What's really funny about this all is -- as was covered in another thread just the other day -- that a consevative estimate of how many "metal" releases there were in 2018 is in the area of 16-18,000 ... so there's just no way anybody is going to know everything about everything, let alone listen to it all. 

Add, too, that there is no real agreement over what "metal" means. The internal debate among metalheads, over the issue, must seem like madness to an outsider. A typical civilian might perhaps associate all "noisy" music that has screeching guitars and pounding rhythm as "metal" ... whereas for instance if they listened to something like that recent Bell Witch album, they might think that some kind of weird, experimental jazz. 

On 1/16/2019 at 10:33 AM, Requiem said:

BlutAusNerd (...) was very concerned

He and I had words over the issue ... specifically the Mercyful Fate problem. I just don't see it. Seriously. How can MF be considered black metal by any stretch of the imagination? I mean, I was there. I remember what happened. Everybody loved "Melissa". Both people who were "venomous" (who were into darker, harder, dirtier stuff) and people who were "bitches" (commercial metal, har and MTV, the whole shebang). That was what it was like at the time. 

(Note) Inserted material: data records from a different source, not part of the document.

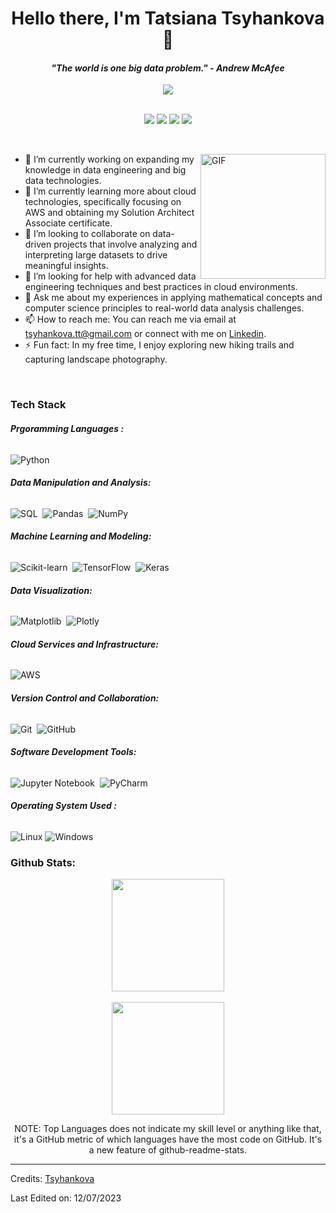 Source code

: <!--
**Tsyhankova/Tsyhankova** is a ✨ _special_ ✨ repository because its `README.md` (this file) appears on your GitHub profile.
-->

<p>
  <h1 align="center"><b>Hello there, I'm Tatsiana Tsyhankova👋</b></h1>
</p>

<p>
  <h4 align="center"><b><i>"The world is one big data problem." - Andrew McAfee</i></b></h4>
</p>

<p align="center">
  <a href="https://github.com/Tsyhankova/github-profile-views-counter">
    <img src="https://komarev.com/ghpvc/?username=Tsyhankova&style=for-the-badge">
  </a>
  
</p>

<p align="center">
<br>
 <a href="https://www.linkedin.com/in/Tsyhankova/"><img src="https://img.shields.io/badge/-Tatsiana%20Tsyhankova-0077B5?style=flat&logo=Linkedin&logoColor=white"/></a>
<a href="mailto:tsyhankova.tt@gmail.com"><img src="https://img.shields.io/badge/-Tatsiana%20Tsyhankova-D14836?style=flat&logo=Gmail&logoColor=white"/></a>
<a href="https://kaggle.com/tsyhankova"><img src="https://img.shields.io/badge/-tsyhankova-FFF?style=flat&logo=kaggle&logoColor=blue"/></a>
<a href="https://codewars.com/users/Tsyhankova"><img src="https://img.shields.io/badge/-tsyhankova-black?style=flat&logo=codewars&logoColor=red"/></a>
</p>

<br>

</p>

<img align="right" height="200px" alt="GIF" src="https://media.tenor.com/TsJCldWFq3IAAAAC/troubleshooting-it-admin.gif" />

- 🔭 I’m currently working on expanding my knowledge in data engineering and big data technologies.
- 🌱 I’m currently learning more about cloud technologies, specifically focusing on AWS and obtaining my Solution Architect Associate certificate.
- 👯 I’m looking to collaborate on data-driven projects that involve analyzing and interpreting large datasets to drive meaningful insights.
- 🤔 I’m looking for help with advanced data engineering techniques and best practices in cloud environments.
- 💬 Ask me about my experiences in applying mathematical concepts and computer science principles to real-world data analysis challenges.
- 📫 How to reach me: You can reach me via email at [tsyhankova.tt@gmail.com](tsyhankova.tt@gmail.com) or connect with me on [Linkedin](https://www.linkedin.com/in/tsyhankova/).
- ⚡ Fun fact: In my free time, I enjoy exploring new hiking trails and capturing landscape photography.
<br>

### Tech Stack

###### <b>Prgoramming Languages :</b>

![Python](https://img.shields.io/badge/python-3670A0?style=for-the-badge&logo=python&logoColor=ffdd54)&nbsp;

###### <b>Data Manipulation and Analysis:</b>

![SQL](https://img.shields.io/badge/sql-%2300f.svg?style=for-the-badge&logo=sql&logoColor=white)&nbsp;
![Pandas](https://img.shields.io/badge/pandas-%23150458.svg?style=for-the-badge&logo=pandas&logoColor=white)&nbsp;
![NumPy](https://img.shields.io/badge/numpy-%23013243.svg?style=for-the-badge&logo=numpy&logoColor=white)&nbsp;

###### <b>Machine Learning and Modeling:</b>

![Scikit-learn](https://img.shields.io/badge/scikit--learn-%23F7931E.svg?style=for-the-badge&logo=scikit-learn&logoColor=white)&nbsp;
![TensorFlow](https://img.shields.io/badge/TensorFlow-%23FF6F00.svg?style=for-the-badge&logo=TensorFlow&logoColor=white)&nbsp;
![Keras](https://img.shields.io/badge/Keras-%23D00000.svg?style=for-the-badge&logo=Keras&logoColor=white)&nbsp;

###### <b>Data Visualization:</b>

![Matplotlib](https://img.shields.io/badge/Matplotlib-%23ffffff.svg?style=for-the-badge&logo=Matplotlib&logoColor=black)&nbsp;
![Plotly](https://img.shields.io/badge/Plotly-%233F4F75.svg?style=for-the-badge&logo=plotly&logoColor=white)&nbsp;

###### <b>Cloud Services and Infrastructure:</b>

![AWS](https://img.shields.io/badge/AWS-%23FF9900.svg?style=for-the-badge&logo=amazon-aws&logoColor=white)&nbsp;

###### <b>Version Control and Collaboration:</b>

![Git](https://img.shields.io/badge/git-%23F05033.svg?style=for-the-badge&logo=git&logoColor=white)&nbsp;
![GitHub](https://img.shields.io/badge/github-%23121011.svg?style=for-the-badge&logo=github&logoColor=white)&nbsp;

###### <b>Software Development Tools:</b>

![Jupyter Notebook](https://img.shields.io/badge/jupyter-%23FA0F00.svg?style=for-the-badge&logo=jupyter&logoColor=white)&nbsp;
![PyCharm](https://img.shields.io/badge/pycharm-143?style=for-the-badge&logo=pycharm&logoColor=black&color=black&labelColor=green)&nbsp;

###### <b>Operating System Used :</b>

![Linux](https://img.shields.io/badge/Linux-FCC624?style=for-the-badge&logo=linux&logoColor=black)
![Windows](https://img.shields.io/badge/Windows-0078D6?style=for-the-badge&logo=windows&logoColor=white)


### Github Stats:

<p align="center">
<a href="https://github.com/Tsyhankova">
  <img height="180em" src="https://github-readme-stats-eight-theta.vercel.app/api?username=Tsyhankova&show_icons=true&theme=algolia&include_all_commits=true&count_private=false"/>
  </br></br>
  <img height="180em" src="https://github-readme-stats-eight-theta.vercel.app/api/top-langs/?username=Tsyhankova&layout=compact&langs_count=8&theme=algolia"/>
</a>

<p align="center">
    NOTE: Top Languages does not indicate my skill level or anything like that, it's a GitHub metric of which languages have the most code on GitHub. It's a new feature of github-readme-stats.
</p>

-----
Credits: [Tsyhankova](https://github.com/Tsyhankova)

Last Edited on: 12/07/2023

I suspect that the genre classification confusion here -- the Mercyful Fate problem -- has a lot to do with that whole "Satan" thing that was going on in America at the time. Melissa was kind of shocking like that, I imagine, to people who for any reason have to defer to that sort of nonsense. After all, MF was a Danish band. We Scandis don't take the religious stuff seriously, really. It's s theatre thing. Psychodrama. And King Diamond ain't nothing if not theatrical. Hence all the cheepnis shclock schock effects. For fun. For the hell of it.